BERLIN (Reuters) - While European leaders jet from summit to summit to save the euro and some Germans get nostalgic for the Deutsche mark, Europe’s largest economy is still the biggest winner from the single currency, giving it a strong incentive to foot the bailout bill.
“We will get back many times what we are now spending on Europe and the euro,” Chancellor Angela Merkel has said since the debt crisis began, often adding that Germany benefits from the single currency more than any other member state.
Few would dispute that with 40 percent of its exports going to the euro zone, Germany’s trade-dependent economy benefits from sharing a currency with 16 others, which has removed the exchange rate risk, given access to an expanded single market and brought greater price stability than under the D-Mark.
“German politicians always talk about the benefits but they are mixing in broader benefits, such as the European project and the political benefits,” said Greg Fuzesi, an analyst at JP Morgan. “I’d still agree on an economic level, though.”
If it had its own currency, Germany’s economy would probably also be struggling with an exchange rate far higher than the euro’s now, and it would be more expensive for the state to refinance itself.
State bank KfW estimates the German economy would have grown by 50-60 billion euros less in 2009 and 2010 without the euro and last year’s gross domestic product (GDP) growth of 5.6 percent would only have been 3.6 percent.
But with euro gloom dominating the news every day, many Germans are increasingly skeptical about the common currency and are growing weary of bailing out what they see as states that have wantonly lived beyond their means.
Some 54 percent want the D-Mark back, according to a recent poll by Forsa institute of 1,001 people — even though only 43 percent also think Germany’s economy would actually be better off now if it still had the old currency.
German businesses, worrying that the crisis may undo the euro’s larger benefits over time, are also exerting pressure on politicians to get a handle on the crisis quickly.
“In the current situation ... the benefits of the euro don’t outweigh the downsides but if we manage to address the risks in the short term, our companies are happy to stick with the euro,” said Brun-Hagen Hennerkes, head of an association representing internationally-active German family businesses.
Germany is the currency bloc’s economic powerhouse and foots more than a quarter of Europe’s bill.
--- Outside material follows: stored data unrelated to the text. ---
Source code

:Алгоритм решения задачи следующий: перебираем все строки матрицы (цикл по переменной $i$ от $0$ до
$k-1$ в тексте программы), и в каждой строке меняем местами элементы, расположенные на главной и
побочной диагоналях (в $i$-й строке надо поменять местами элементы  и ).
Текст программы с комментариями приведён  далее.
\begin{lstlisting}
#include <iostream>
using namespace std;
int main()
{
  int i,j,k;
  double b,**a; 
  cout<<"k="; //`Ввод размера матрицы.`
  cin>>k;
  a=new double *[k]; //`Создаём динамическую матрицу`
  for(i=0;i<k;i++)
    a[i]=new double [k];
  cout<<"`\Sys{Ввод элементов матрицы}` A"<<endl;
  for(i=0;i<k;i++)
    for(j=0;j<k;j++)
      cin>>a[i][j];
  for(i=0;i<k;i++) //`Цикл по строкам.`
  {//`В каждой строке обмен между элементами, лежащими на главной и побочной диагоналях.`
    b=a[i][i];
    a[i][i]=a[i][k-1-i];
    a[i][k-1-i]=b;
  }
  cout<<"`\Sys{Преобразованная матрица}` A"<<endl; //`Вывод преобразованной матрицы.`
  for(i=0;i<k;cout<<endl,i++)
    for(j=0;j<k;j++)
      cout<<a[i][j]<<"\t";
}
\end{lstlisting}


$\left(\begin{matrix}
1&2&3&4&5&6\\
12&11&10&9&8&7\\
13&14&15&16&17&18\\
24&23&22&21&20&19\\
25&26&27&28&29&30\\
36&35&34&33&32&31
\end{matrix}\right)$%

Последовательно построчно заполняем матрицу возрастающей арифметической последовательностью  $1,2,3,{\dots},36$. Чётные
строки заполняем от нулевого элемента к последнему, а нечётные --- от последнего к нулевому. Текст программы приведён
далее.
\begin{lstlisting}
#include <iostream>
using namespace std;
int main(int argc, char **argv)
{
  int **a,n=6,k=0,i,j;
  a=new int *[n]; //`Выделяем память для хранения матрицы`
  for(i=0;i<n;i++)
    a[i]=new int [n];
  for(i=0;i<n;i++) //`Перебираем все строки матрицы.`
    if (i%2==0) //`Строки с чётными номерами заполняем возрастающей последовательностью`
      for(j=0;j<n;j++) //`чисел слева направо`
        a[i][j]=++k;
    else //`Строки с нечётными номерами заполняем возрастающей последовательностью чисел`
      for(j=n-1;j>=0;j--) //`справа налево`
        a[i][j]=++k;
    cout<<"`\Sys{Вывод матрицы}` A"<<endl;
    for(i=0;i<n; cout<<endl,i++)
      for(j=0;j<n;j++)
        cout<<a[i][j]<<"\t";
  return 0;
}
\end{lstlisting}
Of the 440 billion euros in the European Financial Stability Facility, Germany vouches for 211 billion and many Germans worry there could be more demands to come.
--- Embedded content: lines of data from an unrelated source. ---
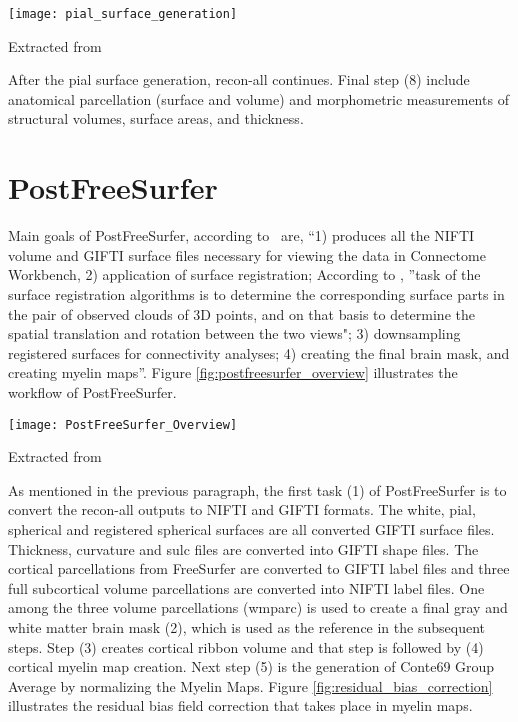 \begin{center}
  \texttt{[image: pial\_surface\_generation]}
  \label{fig:pial_surface_generation}
  \caption*{Extracted from \cite{Gla13}}
\end{center}

After the pial surface generation, recon-all continues. Final step (8) include anatomical parcellation (surface and volume) and morphometric measurements of structural volumes, surface areas, and thickness.

\section{PostFreeSurfer} \label{sec:PostFreeSurfer}
Main goals of PostFreeSurfer, according to~\cite{Gla13} are, ``1) produces all the NIFTI volume and GIFTI surface files necessary for viewing the data in Connectome Workbench, 2) application of surface registration; According to \cite{DBLP:journals/corr/HrgeticP13}, ''task of the surface registration algorithms is to determine the corresponding surface parts in the pair of observed clouds of 3D points, and on that basis to determine the spatial translation and rotation between the two views"; 3) downsampling registered surfaces for connectivity analyses; 4) creating the final brain mask, and creating myelin maps''. Figure \ref{fig:postfreesurfer_overview} illustrates the workflow of PostFreeSurfer.\\

\begin{center}
  \texttt{[image: PostFreeSurfer\_Overview]}
  \label{fig:postfreesurfer_overview}
  \caption*{Extracted from \cite{Gla13}}
\end{center}

As mentioned in the previous paragraph, the first task (1) of PostFreeSurfer is to convert the recon-all outputs to NIFTI and GIFTI formats. The white, pial, spherical and registered spherical surfaces are all converted GIFTI surface files. Thickness, curvature and sulc files are converted into GIFTI shape files. The cortical parcellations from FreeSurfer are converted to GIFTI label files and three full subcortical volume parcellations are converted into NIFTI label files. One among the three volume parcellations (wmparc) is used to create a final gray and white matter brain mask (2), which is used as the reference in the subsequent steps. Step (3) creates cortical ribbon volume and that step is followed by (4) cortical myelin map creation. Next step (5) is the generation of Conte69 Group Average by normalizing the Myelin Maps. Figure \ref{fig:residual_bias_correction} illustrates the residual bias field correction that takes place in myelin maps.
Unlike elsewhere in Europe — Greece is in turmoil, Ireland and Portugal are under tough aid programs, Italy is trying to keep the wolf from the door and others are feeling the pinch — Germany can actually count the profits of the crisis.
If it still had the D-Mark, a flight to safe havens would have pushed up its currency and interest rates, with the mark up to 20 percent dearer than the euro is now, according to KfW — bad news for a country built on the strength of its export base.
“Germany is larger but it would have been having the same kind of issues that Switzerland is at the moment,” said Fuzesi.
The Swiss franc — also traditionally a haven in times of crisis — rose more than 30 percent in the year before the Swiss National Bank decided to link it to the euro, hammering Swiss exports in the process.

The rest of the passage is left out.